Not all of the bashings came from the right, however. BLM organizer Hawk Newsome told The New York Post:

“If you go around calling yourself a socialist, you have to ask how much of her own personal money is going to charitable causes. It’s really sad because it makes people doubt the validity of the movement and overlook the fact that it’s the people that carry this movement.”

Cullors refers to herself as a “trained Marxist,” but her spending habits have been called anything but. One of her projects, Reform LA Jails, paid $10,179 for “meetings and appearances” at the Calamigos Guest Ranch and Beach Club in 2019, and another $15,593 at the Malibu Conference Center, according to The Daily Mail. The two-bedroom ranch suite costs $1,200 in July, the time of the meetings, and guests had access to a five-acre private beach on the Malibu coast.

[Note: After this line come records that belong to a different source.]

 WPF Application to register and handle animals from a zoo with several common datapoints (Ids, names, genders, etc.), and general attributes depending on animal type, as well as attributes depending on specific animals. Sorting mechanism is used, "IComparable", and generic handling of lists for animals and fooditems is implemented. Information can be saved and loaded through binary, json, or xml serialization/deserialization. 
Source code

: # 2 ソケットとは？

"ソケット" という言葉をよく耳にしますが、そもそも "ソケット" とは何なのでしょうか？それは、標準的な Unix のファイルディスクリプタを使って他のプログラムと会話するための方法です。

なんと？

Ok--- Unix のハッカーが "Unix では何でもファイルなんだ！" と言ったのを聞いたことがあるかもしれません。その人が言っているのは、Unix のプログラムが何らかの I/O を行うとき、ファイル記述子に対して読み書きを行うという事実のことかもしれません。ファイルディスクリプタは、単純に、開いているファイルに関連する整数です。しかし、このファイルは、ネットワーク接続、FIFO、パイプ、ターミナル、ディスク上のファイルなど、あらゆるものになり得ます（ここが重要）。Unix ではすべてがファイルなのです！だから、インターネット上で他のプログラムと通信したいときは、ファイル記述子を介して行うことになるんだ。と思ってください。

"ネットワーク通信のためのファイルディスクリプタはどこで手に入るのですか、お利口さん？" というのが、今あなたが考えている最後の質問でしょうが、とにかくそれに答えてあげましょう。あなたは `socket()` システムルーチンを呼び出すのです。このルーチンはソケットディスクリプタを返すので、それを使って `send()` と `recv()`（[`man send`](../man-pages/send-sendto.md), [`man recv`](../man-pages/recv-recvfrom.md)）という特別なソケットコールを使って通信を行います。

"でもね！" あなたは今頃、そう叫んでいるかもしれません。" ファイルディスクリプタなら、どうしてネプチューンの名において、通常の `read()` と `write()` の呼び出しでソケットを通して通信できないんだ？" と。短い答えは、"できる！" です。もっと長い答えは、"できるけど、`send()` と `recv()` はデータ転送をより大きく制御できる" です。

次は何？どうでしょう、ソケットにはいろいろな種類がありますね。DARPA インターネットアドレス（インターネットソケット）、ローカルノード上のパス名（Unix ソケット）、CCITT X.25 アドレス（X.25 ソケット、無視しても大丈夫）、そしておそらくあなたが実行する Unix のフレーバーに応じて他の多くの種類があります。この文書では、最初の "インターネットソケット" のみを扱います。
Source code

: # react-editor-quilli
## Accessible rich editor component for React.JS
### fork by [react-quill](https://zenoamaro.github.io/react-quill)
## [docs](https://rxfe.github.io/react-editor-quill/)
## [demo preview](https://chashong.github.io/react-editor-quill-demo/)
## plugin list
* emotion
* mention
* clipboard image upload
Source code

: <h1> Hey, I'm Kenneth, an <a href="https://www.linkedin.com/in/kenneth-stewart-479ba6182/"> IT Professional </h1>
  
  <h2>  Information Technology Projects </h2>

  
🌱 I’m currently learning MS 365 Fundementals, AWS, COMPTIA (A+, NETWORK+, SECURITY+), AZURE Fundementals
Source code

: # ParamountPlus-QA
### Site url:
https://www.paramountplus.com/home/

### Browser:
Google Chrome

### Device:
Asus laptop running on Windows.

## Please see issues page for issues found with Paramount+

Former Fox host Megyn Kelly took to Twitter to berate Cullors’ spending:

“BLM must stand for … Babes Lounging in Malibu? Big Loads of Money? Blatant Lies About Marxism?”Meanwhile, some of the activists within the BLM organization have also taken Cullors to task for not providing their chapters with funding despite the headquarters receiving around $90 million last year in donations, of which only about $20 million has been publicly accounted for so far. “That is the most tragic aspect,” said Rev. T. Sheri Dickerson, president of an Oklahoma City BLM chapter as well as a representative of the #BLM10, a national group of organizations that have criticized the foundation for not being transparent enough. She added, “I know some of (the families) are feeling exploited, their pain exploited, and that’s not something that I ever want to be affiliated with.”

Skeptics watch the events unfolding with raised eyebrows doubting the 37-year-old activist’s resignation from the BLM organization is just, as she indicates, the right time to do so. After six years, and the fame her role has provided, Cullors has made a lot of money by giving speeches, and more recently, book deals and a multi-year television deal development with Warner Bros. On Oct. 5, her newest publication, “An Abolitionist Handbook,” will be released by St. Martin’s Press. July will see the first of her television projects, which focuses on black stories.

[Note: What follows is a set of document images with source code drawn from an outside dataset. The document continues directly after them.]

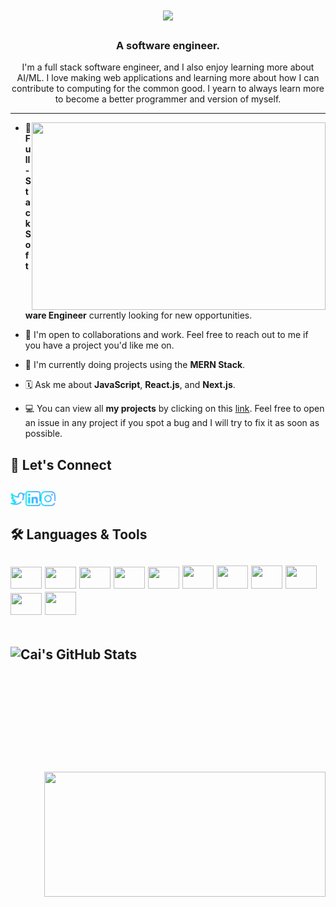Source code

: <h1 align="center">
    <img src="https://readme-typing-svg.herokuapp.com/?lines=Hi+there!+👋;I'm+Cai!+🫠;Nice+to+meet+you!+😆&center=true&size=30&color=B75BF7">
</h1>
<h3 align="center">A software engineer.</h3>

<p align="center">I'm a full stack software engineer, and I also enjoy learning more about AI/ML. I love making web applications and learning more about how I can contribute to computing for the common good. I yearn to always learn more to become a better programmer and version of myself.</p>


---

<img align="right" width="470px" height="300px" src="https://media.giphy.com/media/Ah3zHH7hvsSB2/giphy.gif">

- 👨   **Full-Stack Software Engineer** currently looking for new opportunities.

- 👥   I'm open to collaborations and work. Feel free to reach out to me if you have a project you'd like me on.

- 🥷   I'm currently doing projects using the **MERN Stack**.

- 🗓   Ask me about **JavaScript**, **React.js**, and **Next.js**.

- 💻   You can view all **my projects** by clicking on this [link](https://github.com/CaiZhengTech?tab=repositories). Feel free to open an issue in any project if you spot a bug and I will try to fix it as soon as possible.

 <h2>📲  Let's Connect<h2>
 <a href="https://x.com/Kai_jellow">
  <img align="left" alt="Cai's Twitter" height="24px" src="https://raw.githubusercontent.com/CaiZhengTech/CaiZheng/main/x.png" />
 </a>
 <a href="https://www.linkedin.com/in/cai-zheng">
  <img align="left" alt="Cai's LinkedIn" height="24px" src="https://raw.githubusercontent.com/CaiZhengTech/CaiZheng/main/linkedin.png" />
 </a>
 <a href="https://www.instagram.com/kaii.zheng/">
  <img align="left" alt="Cai's Instagram" height="24px" src="https://raw.githubusercontent.com/CaiZhengTech/CaiZheng/main/instagram.png" />
   </a>
</br>
 
 <h2>🛠 Languages & Tools<h2>
 <p align="left">
 <img height="35" width="50" src="https://cdn.jsdelivr.net/gh/devicons/devicon/icons/html5/html5-plain-wordmark.svg" />
 <img height="35" width="50" src="https://cdn.jsdelivr.net/gh/devicons/devicon/icons/css3/css3-plain-wordmark.svg" />
 <img height="35" width="50" src="https://cdn.jsdelivr.net/gh/devicons/devicon/icons/git/git-original.svg" />
 <img height="35" width="50" src="https://cdn.jsdelivr.net/gh/devicons/devicon/icons/javascript/javascript-plain.svg" />
 <img height="35" width="50" src="https://cdn.jsdelivr.net/gh/devicons/devicon/icons/typescript/typescript-plain.svg" />
 <img height="37" width="50" src="https://cdn.jsdelivr.net/gh/devicons/devicon/icons/firebase/firebase-plain.svg" />
 <img height="37" width="50" src="https://cdn.jsdelivr.net/gh/devicons/devicon/icons/react/react-original.svg" />
 <img height="37" width="50" src="https://cdn.jsdelivr.net/gh/devicons/devicon/icons/tailwindcss/tailwindcss-original.svg" />
 <img height="37" width="50" src="https://cdn.jsdelivr.net/gh/devicons/devicon/icons/nextjs/nextjs-original.svg" />
 <img height="35" width="50" src="https://cdn.jsdelivr.net/gh/devicons/devicon/icons/nodejs/nodejs-original.svg" />
 <img height="37" width="50" src="https://cdn.jsdelivr.net/gh/devicons/devicon/icons/postgresql/postgresql-plain-wordmark.svg" />

                                                                                                                                          
 </p>
     
  </br>
   <div>      
  <img height="200" width="450" align="left" src="https://github-readme-stats-eight-theta.vercel.app/api?username=CaiZhengTech&show_icons=true&theme=gruvbox" alt="Cai's GitHub Stats"/>
  <img height="200" width="450" align="right" src="https://github-readme-stats.vercel.app/api/top-langs/?username=CaiZhengTech&theme=gruvbox&layout=compact"/>
</div>

</br>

“I think I will probably be less visible,” Cullors remarked, “because I won’t be at the helm of one of the largest, most controversial organizations right now in the history of our movement.” She added, “I’m aware that I’m a leader, and I don’t shy away from that. But no movement is one leader.”

The other two BLM co-founders resigned earlier, and the foundation is bringing aboard interim senior executives to help: Monifa Bandele, a BLM organizer and founder of the Malcolm X Grassroots Movement in New York City, and Makani Themba, a chief strategist at Higher Ground Change Strategies in Jackson, MS, and an early backer of the BLM movement.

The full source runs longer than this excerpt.